- [WHAT TO DO]: Copy word for word, please, the lines of the entries below running from the one containing "This is going" to the one containing "- [Anchors](#anchors)", both ends included.

- [Saved entries]:
== Segment start ==

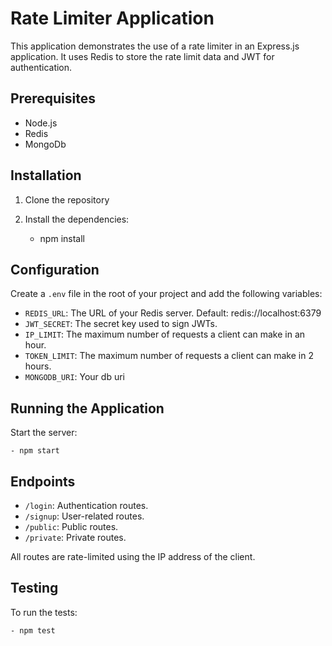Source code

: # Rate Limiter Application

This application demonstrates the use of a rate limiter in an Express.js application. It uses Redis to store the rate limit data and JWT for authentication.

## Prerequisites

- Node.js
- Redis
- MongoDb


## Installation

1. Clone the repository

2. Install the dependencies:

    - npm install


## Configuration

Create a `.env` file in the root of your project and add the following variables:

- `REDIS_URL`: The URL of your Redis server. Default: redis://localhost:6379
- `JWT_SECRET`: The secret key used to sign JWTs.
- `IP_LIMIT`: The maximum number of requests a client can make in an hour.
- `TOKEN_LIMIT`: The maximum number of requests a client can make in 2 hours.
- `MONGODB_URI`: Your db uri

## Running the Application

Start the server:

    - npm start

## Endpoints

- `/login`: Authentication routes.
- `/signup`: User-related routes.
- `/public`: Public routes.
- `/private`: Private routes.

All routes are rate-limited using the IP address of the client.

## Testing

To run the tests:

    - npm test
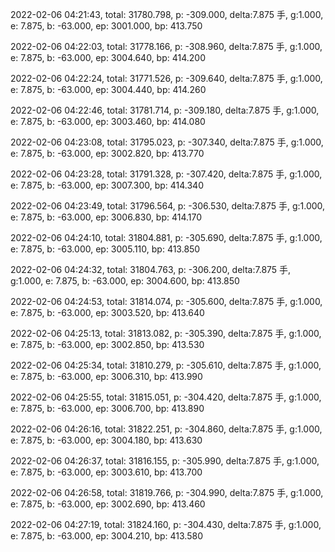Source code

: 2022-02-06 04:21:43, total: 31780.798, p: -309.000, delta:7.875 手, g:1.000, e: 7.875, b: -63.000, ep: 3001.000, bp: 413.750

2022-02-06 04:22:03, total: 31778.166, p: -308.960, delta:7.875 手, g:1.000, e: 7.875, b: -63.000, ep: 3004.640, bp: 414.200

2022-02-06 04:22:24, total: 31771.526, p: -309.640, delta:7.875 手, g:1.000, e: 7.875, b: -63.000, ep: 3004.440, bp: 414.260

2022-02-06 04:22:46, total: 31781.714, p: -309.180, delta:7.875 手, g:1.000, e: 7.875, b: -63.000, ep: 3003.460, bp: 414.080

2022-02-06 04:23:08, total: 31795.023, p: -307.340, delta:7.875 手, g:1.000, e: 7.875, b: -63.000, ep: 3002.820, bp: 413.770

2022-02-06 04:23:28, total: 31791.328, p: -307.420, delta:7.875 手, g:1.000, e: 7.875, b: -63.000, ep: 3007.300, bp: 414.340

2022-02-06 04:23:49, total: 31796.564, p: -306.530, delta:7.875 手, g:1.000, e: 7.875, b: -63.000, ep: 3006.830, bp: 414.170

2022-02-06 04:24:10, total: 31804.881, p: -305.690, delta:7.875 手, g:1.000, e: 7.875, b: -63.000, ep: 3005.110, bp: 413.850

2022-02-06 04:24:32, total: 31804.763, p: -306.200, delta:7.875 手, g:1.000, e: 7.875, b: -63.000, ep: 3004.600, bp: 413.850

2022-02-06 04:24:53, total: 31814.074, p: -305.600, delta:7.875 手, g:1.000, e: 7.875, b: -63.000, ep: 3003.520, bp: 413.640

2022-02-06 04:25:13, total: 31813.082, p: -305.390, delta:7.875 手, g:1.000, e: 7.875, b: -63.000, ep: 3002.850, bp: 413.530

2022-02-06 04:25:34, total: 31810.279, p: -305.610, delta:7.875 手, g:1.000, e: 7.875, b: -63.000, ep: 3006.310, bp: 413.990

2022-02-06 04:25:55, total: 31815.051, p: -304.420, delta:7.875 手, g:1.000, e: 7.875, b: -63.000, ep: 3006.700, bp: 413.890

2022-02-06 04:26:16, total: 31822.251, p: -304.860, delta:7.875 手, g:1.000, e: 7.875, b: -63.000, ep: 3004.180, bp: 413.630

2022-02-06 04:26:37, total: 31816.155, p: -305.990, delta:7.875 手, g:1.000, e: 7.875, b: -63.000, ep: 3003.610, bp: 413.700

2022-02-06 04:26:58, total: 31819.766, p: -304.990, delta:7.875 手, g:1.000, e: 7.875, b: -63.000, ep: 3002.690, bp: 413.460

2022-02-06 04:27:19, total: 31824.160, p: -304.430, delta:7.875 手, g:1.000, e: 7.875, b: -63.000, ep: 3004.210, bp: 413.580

== Segment end ==
== Segment start ==

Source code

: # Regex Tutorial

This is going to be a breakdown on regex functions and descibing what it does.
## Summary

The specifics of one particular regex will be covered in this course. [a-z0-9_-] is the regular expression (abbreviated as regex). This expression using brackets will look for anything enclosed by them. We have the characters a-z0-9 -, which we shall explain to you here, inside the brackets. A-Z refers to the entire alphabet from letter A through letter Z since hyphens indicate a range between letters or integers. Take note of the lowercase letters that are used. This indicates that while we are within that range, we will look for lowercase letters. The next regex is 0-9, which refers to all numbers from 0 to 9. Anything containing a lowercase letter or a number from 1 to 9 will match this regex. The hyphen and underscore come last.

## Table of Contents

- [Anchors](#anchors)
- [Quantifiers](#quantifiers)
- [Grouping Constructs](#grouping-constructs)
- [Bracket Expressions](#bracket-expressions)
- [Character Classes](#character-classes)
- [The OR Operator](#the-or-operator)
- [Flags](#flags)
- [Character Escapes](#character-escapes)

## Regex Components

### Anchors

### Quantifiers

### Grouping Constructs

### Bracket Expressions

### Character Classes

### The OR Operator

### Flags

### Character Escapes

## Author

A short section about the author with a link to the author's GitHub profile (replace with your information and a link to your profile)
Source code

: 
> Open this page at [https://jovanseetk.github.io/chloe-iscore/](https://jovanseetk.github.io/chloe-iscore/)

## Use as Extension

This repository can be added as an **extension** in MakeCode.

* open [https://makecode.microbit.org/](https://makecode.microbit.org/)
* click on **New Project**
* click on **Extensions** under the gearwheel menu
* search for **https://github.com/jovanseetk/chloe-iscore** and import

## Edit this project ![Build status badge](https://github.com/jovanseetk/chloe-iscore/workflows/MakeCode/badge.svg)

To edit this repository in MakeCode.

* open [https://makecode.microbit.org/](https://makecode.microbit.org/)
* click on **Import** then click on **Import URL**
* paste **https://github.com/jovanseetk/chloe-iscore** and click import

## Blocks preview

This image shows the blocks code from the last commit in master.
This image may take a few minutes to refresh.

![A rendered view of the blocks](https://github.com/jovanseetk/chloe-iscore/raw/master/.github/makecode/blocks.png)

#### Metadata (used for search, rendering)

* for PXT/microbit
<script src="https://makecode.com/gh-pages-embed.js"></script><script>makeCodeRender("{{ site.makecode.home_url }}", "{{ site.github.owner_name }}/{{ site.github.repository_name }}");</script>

== Segment end ==

- [WRITTEN ANSWER]:
This is going to be a breakdown on regex functions and descibing what it does.
## Summary

The specifics of one particular regex will be covered in this course. [a-z0-9_-] is the regular expression (abbreviated as regex). This expression using brackets will look for anything enclosed by them. We have the characters a-z0-9 -, which we shall explain to you here, inside the brackets. A-Z refers to the entire alphabet from letter A through letter Z since hyphens indicate a range between letters or integers. Take note of the lowercase letters that are used. This indicates that while we are within that range, we will look for lowercase letters. The next regex is 0-9, which refers to all numbers from 0 to 9. Anything containing a lowercase letter or a number from 1 to 9 will match this regex. The hyphen and underscore come last.

## Table of Contents

- [Anchors](#anchors)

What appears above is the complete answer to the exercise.